§ To do
Go through the data from its first line and retype each line, stopping once the line containing "- You can scan" has been retyped.

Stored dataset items
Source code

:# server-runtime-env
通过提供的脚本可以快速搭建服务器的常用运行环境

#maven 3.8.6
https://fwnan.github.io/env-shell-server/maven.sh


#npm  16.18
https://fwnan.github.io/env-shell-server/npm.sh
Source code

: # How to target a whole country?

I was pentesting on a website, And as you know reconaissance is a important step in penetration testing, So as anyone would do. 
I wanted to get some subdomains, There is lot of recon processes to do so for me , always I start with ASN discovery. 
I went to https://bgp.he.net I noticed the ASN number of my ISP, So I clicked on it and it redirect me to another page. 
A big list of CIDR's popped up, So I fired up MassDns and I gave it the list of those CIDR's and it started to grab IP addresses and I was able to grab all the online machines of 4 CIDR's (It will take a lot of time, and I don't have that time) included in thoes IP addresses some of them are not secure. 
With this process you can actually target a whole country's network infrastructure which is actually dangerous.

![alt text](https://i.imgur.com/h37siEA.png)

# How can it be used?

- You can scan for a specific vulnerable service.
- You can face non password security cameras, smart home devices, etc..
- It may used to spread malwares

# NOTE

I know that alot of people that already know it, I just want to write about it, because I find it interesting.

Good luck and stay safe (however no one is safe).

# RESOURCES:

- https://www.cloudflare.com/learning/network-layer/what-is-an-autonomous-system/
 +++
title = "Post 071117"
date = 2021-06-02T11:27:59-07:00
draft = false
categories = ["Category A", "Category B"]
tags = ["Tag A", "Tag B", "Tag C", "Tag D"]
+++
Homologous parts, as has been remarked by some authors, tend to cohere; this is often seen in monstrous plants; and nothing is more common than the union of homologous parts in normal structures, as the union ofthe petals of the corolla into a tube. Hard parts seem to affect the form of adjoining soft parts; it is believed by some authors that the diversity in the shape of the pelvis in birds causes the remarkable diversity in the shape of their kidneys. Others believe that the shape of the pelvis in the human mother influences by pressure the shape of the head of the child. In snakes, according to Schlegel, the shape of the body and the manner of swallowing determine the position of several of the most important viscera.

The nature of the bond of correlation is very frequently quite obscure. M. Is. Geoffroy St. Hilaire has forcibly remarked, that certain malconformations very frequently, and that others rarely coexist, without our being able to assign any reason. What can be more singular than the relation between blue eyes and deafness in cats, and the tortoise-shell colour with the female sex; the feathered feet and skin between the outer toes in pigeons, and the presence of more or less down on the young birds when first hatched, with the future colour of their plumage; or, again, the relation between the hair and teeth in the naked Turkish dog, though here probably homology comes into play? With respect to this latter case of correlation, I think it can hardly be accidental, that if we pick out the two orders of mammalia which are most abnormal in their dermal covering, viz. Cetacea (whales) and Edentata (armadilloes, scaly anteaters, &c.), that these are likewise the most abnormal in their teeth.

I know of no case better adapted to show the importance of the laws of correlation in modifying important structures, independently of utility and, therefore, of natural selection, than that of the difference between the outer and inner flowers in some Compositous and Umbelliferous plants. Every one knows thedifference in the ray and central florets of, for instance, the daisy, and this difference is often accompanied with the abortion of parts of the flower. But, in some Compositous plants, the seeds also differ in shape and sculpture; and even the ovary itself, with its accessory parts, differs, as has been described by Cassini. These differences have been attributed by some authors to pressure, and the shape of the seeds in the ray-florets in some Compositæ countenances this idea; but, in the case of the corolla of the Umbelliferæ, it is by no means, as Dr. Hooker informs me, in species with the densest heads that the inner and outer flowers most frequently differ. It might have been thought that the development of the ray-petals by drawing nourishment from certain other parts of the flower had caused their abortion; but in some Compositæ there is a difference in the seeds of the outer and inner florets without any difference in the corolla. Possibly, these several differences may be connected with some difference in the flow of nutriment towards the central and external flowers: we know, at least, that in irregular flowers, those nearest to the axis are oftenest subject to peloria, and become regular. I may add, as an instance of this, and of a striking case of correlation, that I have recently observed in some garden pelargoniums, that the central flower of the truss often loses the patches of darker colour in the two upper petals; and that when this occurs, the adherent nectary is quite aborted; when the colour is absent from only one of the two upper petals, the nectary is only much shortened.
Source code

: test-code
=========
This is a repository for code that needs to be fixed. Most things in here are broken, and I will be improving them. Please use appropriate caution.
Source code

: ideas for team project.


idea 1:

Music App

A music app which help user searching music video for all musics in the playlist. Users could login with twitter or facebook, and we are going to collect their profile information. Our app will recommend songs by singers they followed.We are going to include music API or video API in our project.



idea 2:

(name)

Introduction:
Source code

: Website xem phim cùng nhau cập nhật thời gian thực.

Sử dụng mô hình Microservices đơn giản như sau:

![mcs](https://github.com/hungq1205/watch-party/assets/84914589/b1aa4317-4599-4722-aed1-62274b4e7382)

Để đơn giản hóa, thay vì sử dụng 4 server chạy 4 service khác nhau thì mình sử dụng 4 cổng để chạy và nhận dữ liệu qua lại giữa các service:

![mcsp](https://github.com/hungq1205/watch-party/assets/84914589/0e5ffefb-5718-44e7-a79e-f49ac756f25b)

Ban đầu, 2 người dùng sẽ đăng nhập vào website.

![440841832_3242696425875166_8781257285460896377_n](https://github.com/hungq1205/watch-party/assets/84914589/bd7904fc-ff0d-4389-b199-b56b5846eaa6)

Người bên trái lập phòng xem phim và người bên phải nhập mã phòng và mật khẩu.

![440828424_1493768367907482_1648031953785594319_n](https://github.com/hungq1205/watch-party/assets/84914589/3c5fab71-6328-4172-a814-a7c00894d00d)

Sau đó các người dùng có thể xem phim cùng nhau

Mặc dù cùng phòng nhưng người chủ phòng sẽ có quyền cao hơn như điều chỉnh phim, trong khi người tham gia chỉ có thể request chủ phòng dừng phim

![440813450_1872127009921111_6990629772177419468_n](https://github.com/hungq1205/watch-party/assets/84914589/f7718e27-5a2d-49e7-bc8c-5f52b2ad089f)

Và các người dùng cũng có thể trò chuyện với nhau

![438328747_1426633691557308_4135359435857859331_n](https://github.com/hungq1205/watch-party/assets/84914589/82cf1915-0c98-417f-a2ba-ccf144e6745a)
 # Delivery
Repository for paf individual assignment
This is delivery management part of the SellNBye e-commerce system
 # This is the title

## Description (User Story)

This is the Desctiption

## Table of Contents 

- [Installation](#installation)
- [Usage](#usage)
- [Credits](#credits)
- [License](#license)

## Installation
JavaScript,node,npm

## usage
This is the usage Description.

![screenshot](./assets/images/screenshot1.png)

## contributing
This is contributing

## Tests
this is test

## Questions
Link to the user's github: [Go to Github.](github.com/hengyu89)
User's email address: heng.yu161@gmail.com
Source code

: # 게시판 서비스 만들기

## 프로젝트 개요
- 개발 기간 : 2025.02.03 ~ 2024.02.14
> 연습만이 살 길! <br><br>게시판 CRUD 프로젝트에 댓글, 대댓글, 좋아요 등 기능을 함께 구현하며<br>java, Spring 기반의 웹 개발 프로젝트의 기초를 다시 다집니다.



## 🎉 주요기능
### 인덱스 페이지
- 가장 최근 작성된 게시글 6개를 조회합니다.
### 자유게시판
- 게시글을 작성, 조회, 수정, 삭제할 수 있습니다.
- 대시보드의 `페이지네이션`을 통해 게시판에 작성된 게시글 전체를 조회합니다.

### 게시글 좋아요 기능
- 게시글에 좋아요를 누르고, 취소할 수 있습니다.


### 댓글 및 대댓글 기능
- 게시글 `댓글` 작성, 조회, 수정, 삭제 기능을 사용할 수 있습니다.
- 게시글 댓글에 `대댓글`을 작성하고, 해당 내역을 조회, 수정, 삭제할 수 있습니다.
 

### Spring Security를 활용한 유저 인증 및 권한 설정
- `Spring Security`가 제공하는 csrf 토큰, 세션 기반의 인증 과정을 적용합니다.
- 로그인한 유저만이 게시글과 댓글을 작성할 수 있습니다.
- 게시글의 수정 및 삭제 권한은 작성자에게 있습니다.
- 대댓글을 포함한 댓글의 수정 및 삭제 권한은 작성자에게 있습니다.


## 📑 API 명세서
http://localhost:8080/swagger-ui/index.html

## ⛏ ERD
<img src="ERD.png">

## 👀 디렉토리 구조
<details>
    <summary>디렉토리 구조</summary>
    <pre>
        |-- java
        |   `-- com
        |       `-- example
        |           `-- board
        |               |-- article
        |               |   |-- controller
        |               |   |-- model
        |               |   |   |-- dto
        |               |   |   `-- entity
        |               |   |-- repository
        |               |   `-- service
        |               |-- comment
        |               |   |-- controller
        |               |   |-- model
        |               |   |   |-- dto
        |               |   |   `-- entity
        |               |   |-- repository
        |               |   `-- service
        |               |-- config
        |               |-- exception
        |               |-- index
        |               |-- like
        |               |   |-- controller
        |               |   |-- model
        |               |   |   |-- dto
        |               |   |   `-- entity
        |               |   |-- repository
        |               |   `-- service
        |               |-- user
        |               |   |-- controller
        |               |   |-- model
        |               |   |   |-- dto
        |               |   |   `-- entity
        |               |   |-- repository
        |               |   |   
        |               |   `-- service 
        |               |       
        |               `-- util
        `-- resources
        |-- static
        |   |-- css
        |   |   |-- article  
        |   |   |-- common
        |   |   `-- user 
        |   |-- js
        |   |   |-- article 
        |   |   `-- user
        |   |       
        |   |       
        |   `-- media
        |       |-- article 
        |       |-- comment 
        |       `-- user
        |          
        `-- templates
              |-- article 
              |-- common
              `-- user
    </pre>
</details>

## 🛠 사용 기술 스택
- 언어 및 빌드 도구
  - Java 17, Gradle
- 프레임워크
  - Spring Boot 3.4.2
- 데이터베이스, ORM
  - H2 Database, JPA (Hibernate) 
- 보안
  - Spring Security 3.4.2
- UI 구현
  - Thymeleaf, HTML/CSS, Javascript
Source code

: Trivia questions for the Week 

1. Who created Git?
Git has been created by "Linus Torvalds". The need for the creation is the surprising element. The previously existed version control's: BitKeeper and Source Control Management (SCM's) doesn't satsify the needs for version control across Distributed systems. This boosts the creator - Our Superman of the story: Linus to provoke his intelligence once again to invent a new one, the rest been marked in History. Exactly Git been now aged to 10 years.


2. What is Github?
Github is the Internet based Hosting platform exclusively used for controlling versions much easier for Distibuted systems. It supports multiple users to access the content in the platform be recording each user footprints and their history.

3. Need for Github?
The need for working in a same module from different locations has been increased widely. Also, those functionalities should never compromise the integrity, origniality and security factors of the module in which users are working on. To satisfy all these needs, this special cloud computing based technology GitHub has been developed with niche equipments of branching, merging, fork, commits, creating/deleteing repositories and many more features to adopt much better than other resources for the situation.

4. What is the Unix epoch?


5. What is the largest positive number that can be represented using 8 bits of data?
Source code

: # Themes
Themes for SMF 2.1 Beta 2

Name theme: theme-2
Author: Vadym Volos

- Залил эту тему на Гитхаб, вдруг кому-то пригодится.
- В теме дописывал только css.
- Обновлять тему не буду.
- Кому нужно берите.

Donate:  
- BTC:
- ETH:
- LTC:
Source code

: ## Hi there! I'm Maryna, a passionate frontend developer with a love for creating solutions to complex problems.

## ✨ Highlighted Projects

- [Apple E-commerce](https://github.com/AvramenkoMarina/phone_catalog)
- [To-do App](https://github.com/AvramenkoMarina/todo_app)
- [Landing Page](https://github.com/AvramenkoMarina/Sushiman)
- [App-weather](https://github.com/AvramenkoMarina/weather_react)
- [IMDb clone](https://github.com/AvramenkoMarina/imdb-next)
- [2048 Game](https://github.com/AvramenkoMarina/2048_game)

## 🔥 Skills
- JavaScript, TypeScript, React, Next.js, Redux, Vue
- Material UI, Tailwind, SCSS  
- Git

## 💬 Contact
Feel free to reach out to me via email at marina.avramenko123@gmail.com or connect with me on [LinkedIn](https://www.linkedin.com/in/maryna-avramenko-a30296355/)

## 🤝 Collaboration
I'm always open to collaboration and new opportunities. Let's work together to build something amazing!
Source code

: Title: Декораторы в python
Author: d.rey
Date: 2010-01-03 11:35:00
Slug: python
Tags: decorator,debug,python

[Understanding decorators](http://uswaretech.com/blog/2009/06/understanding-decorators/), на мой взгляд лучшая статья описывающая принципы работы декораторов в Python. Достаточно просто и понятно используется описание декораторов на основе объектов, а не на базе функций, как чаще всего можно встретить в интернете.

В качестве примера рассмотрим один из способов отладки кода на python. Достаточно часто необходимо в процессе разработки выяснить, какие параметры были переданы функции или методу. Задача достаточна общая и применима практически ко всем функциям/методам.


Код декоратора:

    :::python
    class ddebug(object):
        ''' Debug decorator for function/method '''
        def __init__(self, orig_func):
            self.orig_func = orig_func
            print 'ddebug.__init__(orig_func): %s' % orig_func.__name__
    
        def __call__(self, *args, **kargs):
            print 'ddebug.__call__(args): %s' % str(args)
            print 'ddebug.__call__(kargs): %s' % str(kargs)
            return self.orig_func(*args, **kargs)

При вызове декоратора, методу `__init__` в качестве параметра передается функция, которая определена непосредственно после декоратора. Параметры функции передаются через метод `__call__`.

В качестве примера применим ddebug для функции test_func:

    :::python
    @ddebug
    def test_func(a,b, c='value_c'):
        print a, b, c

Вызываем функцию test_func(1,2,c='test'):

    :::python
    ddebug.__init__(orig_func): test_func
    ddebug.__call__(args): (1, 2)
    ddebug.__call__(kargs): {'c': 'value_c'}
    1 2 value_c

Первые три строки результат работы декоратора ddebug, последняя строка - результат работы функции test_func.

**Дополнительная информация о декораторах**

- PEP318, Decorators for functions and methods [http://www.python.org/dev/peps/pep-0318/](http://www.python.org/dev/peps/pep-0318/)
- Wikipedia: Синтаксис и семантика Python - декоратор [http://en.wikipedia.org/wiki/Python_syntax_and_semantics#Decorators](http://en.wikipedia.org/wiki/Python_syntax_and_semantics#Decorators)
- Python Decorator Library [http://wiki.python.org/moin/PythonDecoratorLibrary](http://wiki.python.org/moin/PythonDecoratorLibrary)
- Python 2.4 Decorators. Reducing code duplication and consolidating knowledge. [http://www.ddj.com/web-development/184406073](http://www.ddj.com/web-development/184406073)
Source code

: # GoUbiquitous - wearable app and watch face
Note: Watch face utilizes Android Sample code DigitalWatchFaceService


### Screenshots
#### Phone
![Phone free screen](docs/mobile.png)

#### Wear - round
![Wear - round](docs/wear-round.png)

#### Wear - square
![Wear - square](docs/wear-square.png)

§ Your solution
Source code

:# server-runtime-env
通过提供的脚本可以快速搭建服务器的常用运行环境

#maven 3.8.6
https://fwnan.github.io/env-shell-server/maven.sh


#npm  16.18
https://fwnan.github.io/env-shell-server/npm.sh
Source code

: # How to target a whole country?

I was pentesting on a website, And as you know reconaissance is a important step in penetration testing, So as anyone would do. 
I wanted to get some subdomains, There is lot of recon processes to do so for me , always I start with ASN discovery. 
I went to https://bgp.he.net I noticed the ASN number of my ISP, So I clicked on it and it redirect me to another page. 
A big list of CIDR's popped up, So I fired up MassDns and I gave it the list of those CIDR's and it started to grab IP addresses and I was able to grab all the online machines of 4 CIDR's (It will take a lot of time, and I don't have that time) included in thoes IP addresses some of them are not secure. 
With this process you can actually target a whole country's network infrastructure which is actually dangerous.

![alt text](https://i.imgur.com/h37siEA.png)

# How can it be used?

- You can scan for a specific vulnerable service.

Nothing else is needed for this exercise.